The company a word keeps
“You shall know a word by the company it keeps”
John Rupert Firth, 1957
Word vectors are built on the premise that words which are close in meaning are also spatially close in sentences. For example, the word ‘embassy’ will appear near ‘diplomat’, ‘American’ and ‘government’ far more often than the average word, which tells us something about it’s meaning. It also tells us that the vectors for these words should be relatively similar.
But this is the English language so of course it’s not quite that simple. Take the word ‘kick’. If the comment is about some food, it probably refers to flavour or punchiness, making it a good thing.

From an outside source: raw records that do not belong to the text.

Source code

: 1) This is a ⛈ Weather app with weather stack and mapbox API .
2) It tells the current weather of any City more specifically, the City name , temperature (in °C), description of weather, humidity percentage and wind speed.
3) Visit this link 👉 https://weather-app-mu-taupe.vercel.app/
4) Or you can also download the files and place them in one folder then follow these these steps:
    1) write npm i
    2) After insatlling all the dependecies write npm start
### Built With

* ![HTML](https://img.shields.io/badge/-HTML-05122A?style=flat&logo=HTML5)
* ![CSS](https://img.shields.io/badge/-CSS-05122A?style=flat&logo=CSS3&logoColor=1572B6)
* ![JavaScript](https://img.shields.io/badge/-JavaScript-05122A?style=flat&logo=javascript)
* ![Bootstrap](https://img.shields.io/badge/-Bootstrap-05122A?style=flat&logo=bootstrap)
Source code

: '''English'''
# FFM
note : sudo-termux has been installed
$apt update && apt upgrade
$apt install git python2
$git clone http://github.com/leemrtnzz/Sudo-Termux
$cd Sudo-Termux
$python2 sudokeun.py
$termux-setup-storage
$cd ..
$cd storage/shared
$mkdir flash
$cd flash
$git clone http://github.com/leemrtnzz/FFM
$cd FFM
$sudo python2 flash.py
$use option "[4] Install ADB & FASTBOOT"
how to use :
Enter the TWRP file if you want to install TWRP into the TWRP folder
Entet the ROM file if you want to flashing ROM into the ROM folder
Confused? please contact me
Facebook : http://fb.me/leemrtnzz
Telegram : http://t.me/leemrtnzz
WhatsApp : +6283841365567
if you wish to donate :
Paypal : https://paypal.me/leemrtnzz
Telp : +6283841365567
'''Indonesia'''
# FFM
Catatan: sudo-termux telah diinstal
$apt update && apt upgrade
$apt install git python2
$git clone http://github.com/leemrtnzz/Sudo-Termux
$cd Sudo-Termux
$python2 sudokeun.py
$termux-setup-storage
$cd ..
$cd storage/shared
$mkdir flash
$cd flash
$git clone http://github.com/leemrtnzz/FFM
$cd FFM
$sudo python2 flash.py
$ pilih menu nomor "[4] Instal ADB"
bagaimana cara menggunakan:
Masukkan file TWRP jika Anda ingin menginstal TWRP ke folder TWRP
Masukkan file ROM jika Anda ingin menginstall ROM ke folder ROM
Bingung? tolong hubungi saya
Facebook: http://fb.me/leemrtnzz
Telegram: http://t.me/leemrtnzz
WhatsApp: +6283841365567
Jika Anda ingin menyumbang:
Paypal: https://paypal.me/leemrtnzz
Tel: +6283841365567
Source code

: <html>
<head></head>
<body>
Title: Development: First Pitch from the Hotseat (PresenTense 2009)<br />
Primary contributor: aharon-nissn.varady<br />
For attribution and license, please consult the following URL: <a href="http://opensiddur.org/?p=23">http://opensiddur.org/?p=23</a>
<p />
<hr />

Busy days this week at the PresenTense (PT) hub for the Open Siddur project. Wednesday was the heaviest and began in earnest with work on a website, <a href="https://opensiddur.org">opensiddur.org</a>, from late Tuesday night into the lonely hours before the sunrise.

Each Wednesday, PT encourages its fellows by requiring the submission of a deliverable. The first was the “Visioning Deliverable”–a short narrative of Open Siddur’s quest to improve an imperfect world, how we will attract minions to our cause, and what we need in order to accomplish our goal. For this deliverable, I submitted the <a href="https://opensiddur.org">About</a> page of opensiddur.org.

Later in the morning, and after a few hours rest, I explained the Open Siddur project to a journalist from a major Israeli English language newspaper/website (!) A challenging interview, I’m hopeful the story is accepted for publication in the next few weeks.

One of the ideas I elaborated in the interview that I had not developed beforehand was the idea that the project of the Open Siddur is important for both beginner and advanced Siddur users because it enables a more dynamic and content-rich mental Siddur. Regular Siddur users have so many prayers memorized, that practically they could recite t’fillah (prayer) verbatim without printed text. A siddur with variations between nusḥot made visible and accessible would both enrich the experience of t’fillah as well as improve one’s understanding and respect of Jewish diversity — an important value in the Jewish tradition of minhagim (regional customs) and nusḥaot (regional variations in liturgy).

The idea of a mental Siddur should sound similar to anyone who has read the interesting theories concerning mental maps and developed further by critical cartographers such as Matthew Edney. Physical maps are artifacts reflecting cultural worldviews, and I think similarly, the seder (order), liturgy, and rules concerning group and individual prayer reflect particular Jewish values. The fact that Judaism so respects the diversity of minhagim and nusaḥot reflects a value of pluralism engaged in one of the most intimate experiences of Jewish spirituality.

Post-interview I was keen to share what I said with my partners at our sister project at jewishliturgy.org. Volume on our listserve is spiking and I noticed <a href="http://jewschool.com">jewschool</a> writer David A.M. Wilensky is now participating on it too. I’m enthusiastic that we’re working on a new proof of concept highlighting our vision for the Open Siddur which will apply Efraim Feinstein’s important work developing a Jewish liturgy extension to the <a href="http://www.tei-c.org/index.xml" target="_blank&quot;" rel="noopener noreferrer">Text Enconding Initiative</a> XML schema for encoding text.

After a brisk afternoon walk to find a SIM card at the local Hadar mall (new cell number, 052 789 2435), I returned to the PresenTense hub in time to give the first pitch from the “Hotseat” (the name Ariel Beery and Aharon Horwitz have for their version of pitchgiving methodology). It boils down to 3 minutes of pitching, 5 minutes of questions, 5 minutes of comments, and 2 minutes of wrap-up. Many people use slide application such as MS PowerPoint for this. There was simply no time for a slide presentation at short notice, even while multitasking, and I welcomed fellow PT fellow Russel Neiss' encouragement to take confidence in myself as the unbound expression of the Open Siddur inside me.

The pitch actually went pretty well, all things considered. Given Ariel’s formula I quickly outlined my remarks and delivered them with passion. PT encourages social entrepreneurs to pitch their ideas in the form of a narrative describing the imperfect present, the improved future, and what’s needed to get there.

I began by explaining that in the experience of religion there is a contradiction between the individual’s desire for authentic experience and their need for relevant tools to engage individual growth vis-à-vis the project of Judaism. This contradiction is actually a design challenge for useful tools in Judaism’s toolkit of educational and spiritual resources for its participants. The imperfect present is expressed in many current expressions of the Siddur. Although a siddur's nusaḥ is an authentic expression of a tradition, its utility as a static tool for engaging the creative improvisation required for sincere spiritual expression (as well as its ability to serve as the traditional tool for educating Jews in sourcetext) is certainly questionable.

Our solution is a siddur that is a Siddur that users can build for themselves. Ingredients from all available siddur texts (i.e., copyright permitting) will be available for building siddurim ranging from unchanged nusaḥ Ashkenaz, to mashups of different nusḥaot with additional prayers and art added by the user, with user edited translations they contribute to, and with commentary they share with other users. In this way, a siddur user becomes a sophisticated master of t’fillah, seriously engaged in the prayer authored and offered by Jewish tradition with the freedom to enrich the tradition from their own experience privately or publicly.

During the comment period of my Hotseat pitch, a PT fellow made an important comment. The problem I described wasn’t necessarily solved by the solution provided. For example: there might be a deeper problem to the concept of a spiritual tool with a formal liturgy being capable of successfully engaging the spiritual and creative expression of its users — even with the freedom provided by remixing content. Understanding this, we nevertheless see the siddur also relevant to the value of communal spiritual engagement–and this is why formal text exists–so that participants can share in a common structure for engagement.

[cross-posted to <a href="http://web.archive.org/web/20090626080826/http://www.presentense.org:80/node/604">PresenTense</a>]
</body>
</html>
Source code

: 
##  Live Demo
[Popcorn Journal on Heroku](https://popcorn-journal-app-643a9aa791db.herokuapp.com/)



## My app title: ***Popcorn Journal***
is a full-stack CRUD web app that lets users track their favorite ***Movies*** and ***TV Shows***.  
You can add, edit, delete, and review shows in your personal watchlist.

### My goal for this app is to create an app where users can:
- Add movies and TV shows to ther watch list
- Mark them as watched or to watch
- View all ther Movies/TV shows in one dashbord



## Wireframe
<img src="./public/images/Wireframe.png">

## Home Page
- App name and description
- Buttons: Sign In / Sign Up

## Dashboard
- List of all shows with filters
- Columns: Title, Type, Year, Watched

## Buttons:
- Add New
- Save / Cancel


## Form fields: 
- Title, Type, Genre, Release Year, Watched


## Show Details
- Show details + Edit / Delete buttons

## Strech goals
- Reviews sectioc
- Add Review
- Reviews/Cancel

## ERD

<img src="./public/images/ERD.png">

But imagine you’re a travel company — someone writing ‘the hotel said they were going to kick us out’ is probably not a happy customer.
Not that it’s usually that obvious. Even companies in the same sector can have subtle differences that can trip up the unsuspecting. Suppose you’re a restaurant owner. Many of the comments you receive are relatively clear — ‘it was too spicy’ and ‘the chicken was dry’ don’t leave much room for interpretation, but the comments aren’t always like that. For example, ‘the sauce was mild’. Is that a good or a bad thing?
It looks impossible to be sure but we can find a reliable answer by looking at the context. In this case the context is that the restaurant serves Indian food and looking back through the data, we find that 90% of the time someone uses the word ‘mild’ they’re being critical. So we can classify the comment as negative and be pretty confident about it. Similarly, we might regard the comment as positive if the restaurant was mainly aimed at children.
There are two important points we can draw from this. First, using statistics we were able to infer information that wouldn’t have been possible using only the comment itself. Second, these inferences are often specific to a particular type of business.
For this reason at Chattermill we think it’s important to train our models specifically for each client (and we do). Not that there aren’t similarities that can be taken advantage of. More data is almost always better in machine learning and combined datasets can be used to learn the general structure of the English language and then fine-tuned using data from specific clients.